Zn-doped V2O5 cathode material for lithium-ion batteries operating in the voltage window of 1.5–4.0 V

Abstract

In this work, Zn-doped vanadium pentoxide (V₂O₅) cathode materials for lithium-ion batteries (LIBs) were prepared via a facile wet chemical solution process followed by post-calcination treatment. The zinc doping impact on the phase structure, surface morphology, chemical states, and specific surface area of the as-prepared powders was studied using X-ray diffraction (XRD), emission scanning electron microscopy (SEM), X-ray photoelectron spectra (XPS), and Brunauer–Emmet–Teller (BET). The electrochemical behavior of undoped (VZ0%) and Zn-doped V₂O₅ with 1 wt% (VZ1%) as cathodes for LIBs was investigated by cyclic voltammetry (CV), galvanostatic charge–discharge, and electrochemical impedance spectroscopy (EIS) measurements. As a result, the VZ1% sample possesses better properties than the VZ0% and suitable for use as cathode material in LIBs.

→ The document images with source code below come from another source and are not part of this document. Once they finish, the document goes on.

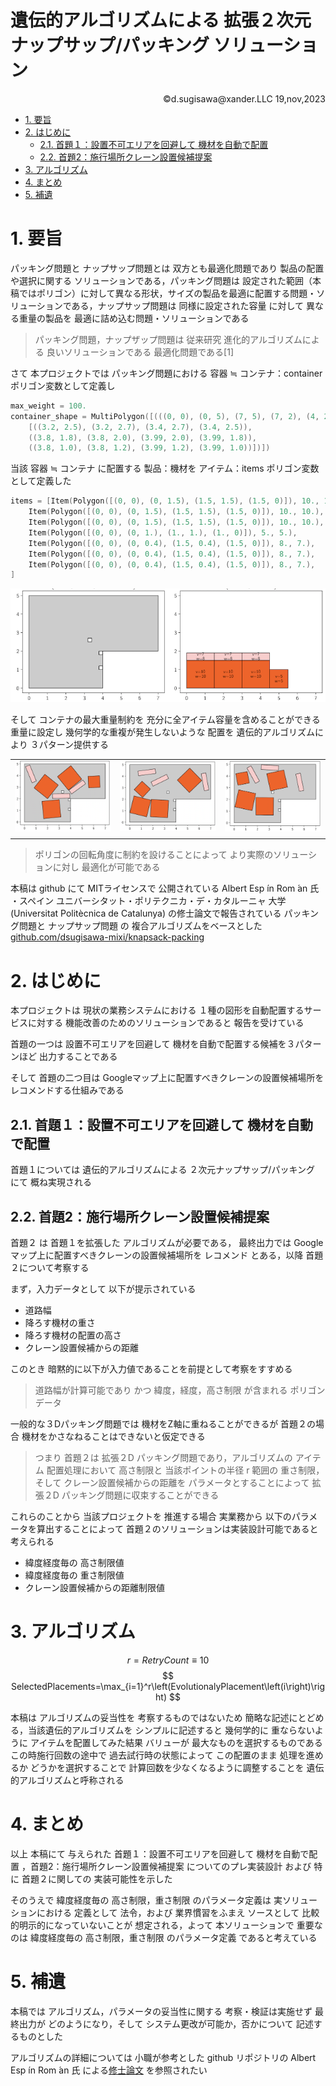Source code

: # 遺伝的アルゴリズムによる 拡張２次元ナップサップ/パッキング ソリューション　<!-- omit in toc -->

<div style="display: flex; justify-content: flex-end">©︎d.sugisawa@xander.LLC 19,nov,2023</div>

- [1. 要旨](#1-要旨)
- [2. はじめに](#2-はじめに)
  - [2.1. 首題１：設置不可エリアを回避して 機材を自動で配置](#21-首題１設置不可エリアを回避して-機材を自動で配置)
  - [2.2. 首題2：施行場所クレーン設置候補提案](#22-首題2施行場所クレーン設置候補提案)
- [3. アルゴリズム](#3-アルゴリズム)
- [4. まとめ](#4-まとめ)
- [5. 補遺](#5-補遺)

<div style="page-break-before:always"></div>

# 1. 要旨

パッキング問題と ナップサップ問題とは 双方とも最適化問題であり 
製品の配置や選択に関する ソリューションである，パッキング問題は 設定された範囲（本稿ではポリゴン）に対して異なる形状，サイズの製品を最適に配置する問題・ソリューションである，ナップサップ問題は 同様に設定された容量 に対して 異なる重量の製品を 最適に詰め込む問題・ソリューションである

> パッキング問題，ナップザップ問題は 従来研究 進化的アルゴリズムによる 良いソリューションである 最適化問題である\[1\]

さて 本プロジェクトでは パッキング問題における 容器 ≒ コンテナ：container ポリゴン変数として定義し

```c
max_weight = 100.
container_shape = MultiPolygon([(((0, 0), (0, 5), (7, 5), (7, 2), (4, 2), (4, 0)),
    [((3.2, 2.5), (3.2, 2.7), (3.4, 2.7), (3.4, 2.5)),
    ((3.8, 1.8), (3.8, 2.0), (3.99, 2.0), (3.99, 1.8)),
    ((3.8, 1.0), (3.8, 1.2), (3.99, 1.2), (3.99, 1.0))])])
```

当該 容器 ≒ コンテナ に配置する 製品：機材を アイテム：items ポリゴン変数として定義した


```c
items = [Item(Polygon([(0, 0), (0, 1.5), (1.5, 1.5), (1.5, 0)]), 10., 10.),
    Item(Polygon([(0, 0), (0, 1.5), (1.5, 1.5), (1.5, 0)]), 10., 10.),
    Item(Polygon([(0, 0), (0, 1.5), (1.5, 1.5), (1.5, 0)]), 10., 10.),
    Item(Polygon([(0, 0), (0, 1.), (1., 1.), (1., 0)]), 5., 5.),
    Item(Polygon([(0, 0), (0, 0.4), (1.5, 0.4), (1.5, 0)]), 8., 7.),
    Item(Polygon([(0, 0), (0, 0.4), (1.5, 0.4), (1.5, 0)]), 8., 7.),
    Item(Polygon([(0, 0), (0, 0.4), (1.5, 0.4), (1.5, 0)]), 8., 7.),
]
```

![container](./img/initial-state.png)

そして コンテナの最大重量制約を 充分に全アイテム容量を含めることができる重量に設定し 幾何学的な重複が発生しないような 配置を 遺伝的アルゴリズムにより ３パターン提供する

||||
|---|---|---|
|![img0](./img/001.png)|![img1](./img/002.png)|![img2](./img/003.png)|
||||

> ポリゴンの回転角度に制約を設けることによって より実際のソリューションに対し 最適化が可能である

本稿は github にて MITライセンスで 公開されている Albert Esp ́ın Rom ́an 氏 ・スペイン ユニバーシタット・ポリテクニカ・デ・カタルーニャ 大学(Universitat Politècnica de Catalunya) の修士論文で報告されている パッキング問題と ナップサップ問題 の 複合アルゴリズムをベースとした[github.com/dsugisawa-mixi/knapsack-packing](https://github.com/dsugisawa-mixi/knapsack-packing)

<div style="page-break-before:always"></div>

# 2. はじめに

本プロジェクトは 現状の業務システムにおける １種の図形を自動配置するサービスに対する 機能改善のためのソリューションであると 報告を受けている

首題の一つは 設置不可エリアを回避して 機材を自動で配置する候補を３パターンほど 出力することである

そして 首題の二つ目は Googleマップ上に配置すべきクレーンの設置候補場所を レコメンドする仕組みである

## 2.1. 首題１：設置不可エリアを回避して 機材を自動で配置

首題１については 遺伝的アルゴリズムによる ２次元ナップサップ/パッキング にて 概ね実現される

## 2.2. 首題2：施行場所クレーン設置候補提案

首題２ は 首題１を拡張した アルゴリズムが必要である， 最終出力では Googleマップ上に配置すべきクレーンの設置候補場所を レコメンド とある，以降 首題２について考察する

まず，入力データとして 以下が提示されている

+ 道路幅
+ 降ろす機材の重さ
+ 降ろす機材の配置の高さ
+ クレーン設置候補からの距離

このとき 暗黙的に以下が入力値であることを前提として考察をすすめる

> 道路幅が計算可能であり かつ 緯度，経度，高さ制限 が含まれる ポリゴンデータ

一般的な３Dパッキング問題では 機材をZ軸に重ねることができるが 首題２の場合 機材をかさなねることはできないと仮定できる

> つまり 首題２は 拡張２D パッキング問題であり，アルゴリズムの アイテム 配置処理において 高さ制限と 当該ポイントの半径 r 範囲の 重さ制限，そして クレーン設置候補からの距離を パラメータとすることによって 拡張２D パッキング問題に収束することができる

これらのことから 当該プロジェクトを 推進する場合 実業務から 以下のパラメータを算出することによって 首題２のソリューションは実装設計可能であると 考えられる

+ 緯度経度毎の 高さ制限値
+ 緯度経度毎の 重さ制限値
+ クレーン設置候補からの距離制限値

# 3. アルゴリズム

$$
r=RetryCount\equiv10
$$
$$
SelectedPlacements=\max_{i=1}^r\left(EvolutionalyPlacement\left(i\right)\right)
$$

本稿は アルゴリズムの妥当性を 考察するものではないため 簡略な記述にとどめる，当該遺伝的アルゴリズムを シンプルに記述すると 幾何学的に 重ならないように アイテムを配置してみた結果 バリューが 最大なものを選択するものである この時施行回数の途中で 過去試行時の状態によって この配置のまま 処理を進めるか どうかを選択することで 計算回数を少なくなるように調整することを 遺伝的アルゴリズムと呼称される

# 4. まとめ

以上 本稿にて 与えられた 首題１：設置不可エリアを回避して 機材を自動で配置 ，首題2：施行場所クレーン設置候補提案 についてのプレ実装設計 および 特に 首題２に関しての 実装可能性を示した

そのうえで  緯度経度毎の 高さ制限，重さ制限 のパラメータ定義は 実ソリューションにおける 定義として 法令，および 業界慣習をふまえ ソースとして 比較的明示的になっていないことが 想定される，よって 本ソリューションで 重要なのは 緯度経度毎の 高さ制限，重さ制限 のパラメータ定義 であると考えている

# 5. 補遺

本稿では アルゴリズム，パラメータの妥当性に関する 考察・検証は実施せず 最終出力が どのようになり，そして システム更改が可能か，否かについて 記述するものとした

アルゴリズムの詳細については 小職が参考とした github リポジトリの Albert Esp ́ın Rom ́an 氏 による[修士論文](https://github.com/albert-espin/knapsack-packing/blob/master/Report.pdf) を参照されたい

The VZ1% sample displayed a higher specific discharge capacity (210 mAh g⁻¹ at 0.25 C), excellent cycle stability with a specific capacitance retention of 63% after 50 cycles of the charge/discharge process, and low charge transfer reaction resistance (R_ct = 107 Ω). The considerably improved electrochemical performance of Zn-doped V₂O₅ can be attributed to its porous structure, lowest crystallite size, cell volume expansion, highest specific surface area, enhanced electronic conductivity and lowest charge transfer resistance.